The difference between these two ratings formed our primary data. We averaged the rating difference scores (δ = conjunction rating – sole rating) for each participant for each of the eight problems (Fig. 2). Positive values of δ indicate that participants rated conjunctions as more likely than their constituent sole events, which is a form of the conjunction fallacy. Zero or negative scores are not fallacious. The average δ value was 7.29% (SD = 13.07, SE = 1.69), which was reliably greater than zero, according to both a two-tailed one-sample t test, t(59) = 4.32, p < .001, and one-sample Bayesian estimation (BEST; Kruschke, 2013), 95% credible interval (CrI) = [4.06, 10.79]. The effect size (d) was 0.56, 95% confidence interval (CI) = [0.28, 0.83]. Therefore, participants appear to have erroneously rated conjunctions as more likely than their constituent sole events.
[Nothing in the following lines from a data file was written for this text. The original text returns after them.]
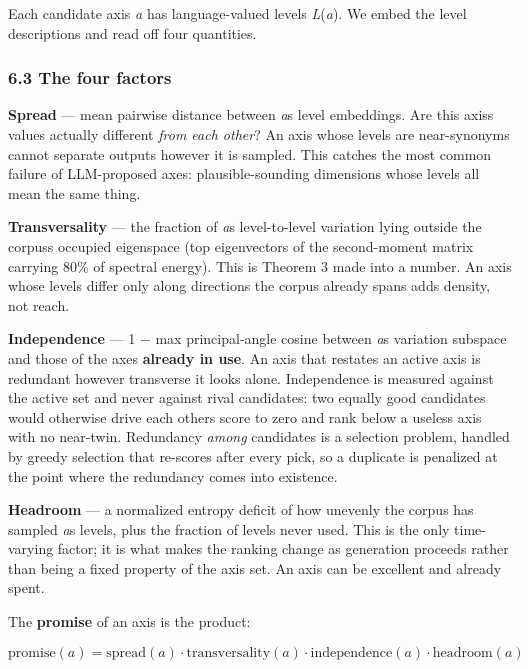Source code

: \documentclass[
  10pt,
]{article}
\theoremstyle{plain}
\theoremstyle{definition}
\begin{document}
Each candidate axis \emph{a} has language-valued levels
\emph{L}(\emph{a}). We embed the level descriptions and read off four
quantities.

\subsubsection{6.3 The four factors}\label{63-the-four-factors}

\textbf{Spread} --- mean pairwise distance between
\emph{a}\textquotesingle s level embeddings. Are this
axis\textquotesingle s values actually different \emph{from each other}?
An axis whose levels are near-synonyms cannot separate outputs however
it is sampled. This catches the most common failure of LLM-proposed
axes: plausible-sounding dimensions whose levels all mean the same
thing.

\textbf{Transversality} --- the fraction of \emph{a}\textquotesingle s
level-to-level variation lying outside the corpus\textquotesingle s
occupied eigenspace (top eigenvectors of the second-moment matrix
carrying 80\% of spectral energy). This is Theorem 3 made into a number.
An axis whose levels differ only along directions the corpus already
spans adds density, not reach.

\textbf{Independence} --- 1 − max principal-angle cosine between
\emph{a}\textquotesingle s variation subspace and those of the axes
\textbf{already in use}. An axis that restates an active axis is
redundant however transverse it looks alone. Independence is measured
against the active set and never against rival candidates: two equally
good candidates would otherwise drive each other\textquotesingle s score
to zero and rank below a useless axis with no near-twin. Redundancy
\emph{among} candidates is a selection problem, handled by greedy
selection that re-scores after every pick, so a duplicate is penalized
at the point where the redundancy comes into existence.

\textbf{Headroom} --- a normalized entropy deficit of how unevenly the
corpus has sampled \emph{a}\textquotesingle s levels, plus the fraction
of levels never used. This is the only time-varying factor; it is what
makes the ranking change as generation proceeds rather than being a
fixed property of the axis set. An axis can be excellent and already
spent.

The \textbf{promise} of an axis is the product:

\[
\mathrm{promise}(a) = \mathrm{spread}(a)\cdot\mathrm{transversality}(a)\cdot\mathrm{independence}(a)\cdot\mathrm{headroom}(a)
\]
\end{document}
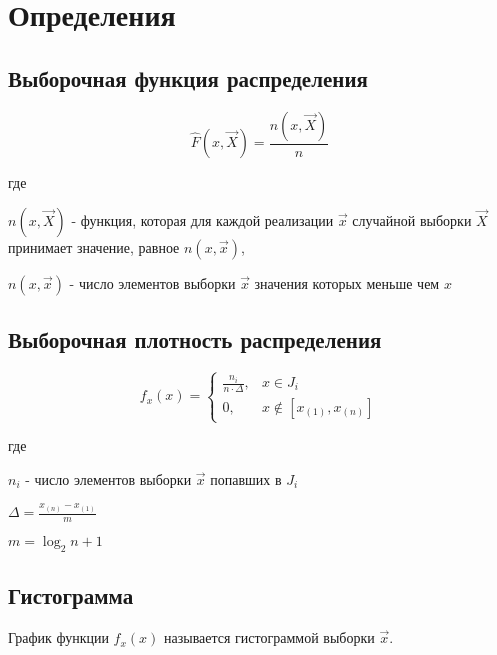 \chapter{Определения}
\section{Выборочная функция распределения}
\begin{equation}
\hat{F}(x, \vec{X}) = \frac{n(x, \vec{X})}{n}
\end{equation}

где 

$n(x, \vec{X})$ - функция, которая для каждой реализации $\vec{x}$ случайной выборки $\vec{X}$ принимает значение, равное $n(x, \vec{x})$,

$n(x, \vec{x})$ - число элементов выборки $\vec{x}$ значения которых меньше чем $x$

\section{Выборочная плотность распределения}

\begin{equation}
f_x(x) = 
 \begin{cases}
   \frac{n_i}{n \cdot \Delta}, &\text{$x \in J_i$}\\
   0, &\text{$x \notin [x_{(1)}, x_{(n)}]$}
 \end{cases}
\end{equation}

где 

$n_i$ - число элементов выборки $\vec{x}$ попавших в $J_i$

$\Delta = \frac{x_{(n)} - x_{(1)}}{m}$

$m = \log_{2} n + 1$

\section{Гистограмма}
График функции $f_x(x)$ называется гистограммой выборки $\vec{x}$.
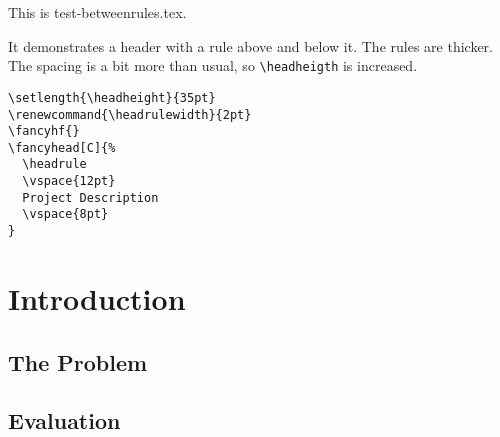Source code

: \documentclass[openany]{book}
\renewcommand{\headrulewidth}{2pt}
\begin{document}
\tableofcontents

\bigskip

\noindent
\begin{boxedminipage}{\textwidth}
  This is test-betweenrules.tex.

  It demonstrates a header with a rule above and below it. The rules are thicker. 
  The spacing is a bit more than usual, so \verb|\headheigth| is increased.

\begin{verbatim}
\setlength{\headheight}{35pt}
\renewcommand{\headrulewidth}{2pt}
\fancyhf{}
\fancyhead[C]{%
  \headrule
  \vspace{12pt}
  Project Description
  \vspace{8pt}
}
\end{verbatim}
\end{boxedminipage}


\chapter{Introduction}
\thispagestyle{fancy}

\lipsum[1]

\section{The Problem}
\label{sec:problem}

\lipsum[2-3]

\section{Evaluation}

\lipsum[3-5]
\end{document}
Distribution of the average of the eight difference scores for each participant (Experiment 1). The solid vertical line indicates the mean, and the dotted vertical lines indicate the 95% confidence interval.
As shown in Figure 2, when we averaged all critical trials together, 72% of participants rated the conjunctions as more likely than their constituents on average. In addition, 62% of participants rated the conjunction as more likely than the constituent on more than half of the critical pairs. If participants were respecting the laws of probability in their estimations, they would generally rate the conjunction as less or equally likely. We would certainly not expect to see a consistent reversal.
Secondary analyses
In the postexperiment questionnaire, none of the participants reported noticing that some of the videos appeared twice. In a follow-up question revealing that some of the videos appeared twice, only seven participants claimed to notice. The questionnaire also asked participants to estimate how many videos were repeated. Although the true number of repeats was eight, only three participants guessed close to this number. The majority of participants who guessed said that only a small number (two or three) were repeated, although many participants declined to guess at all.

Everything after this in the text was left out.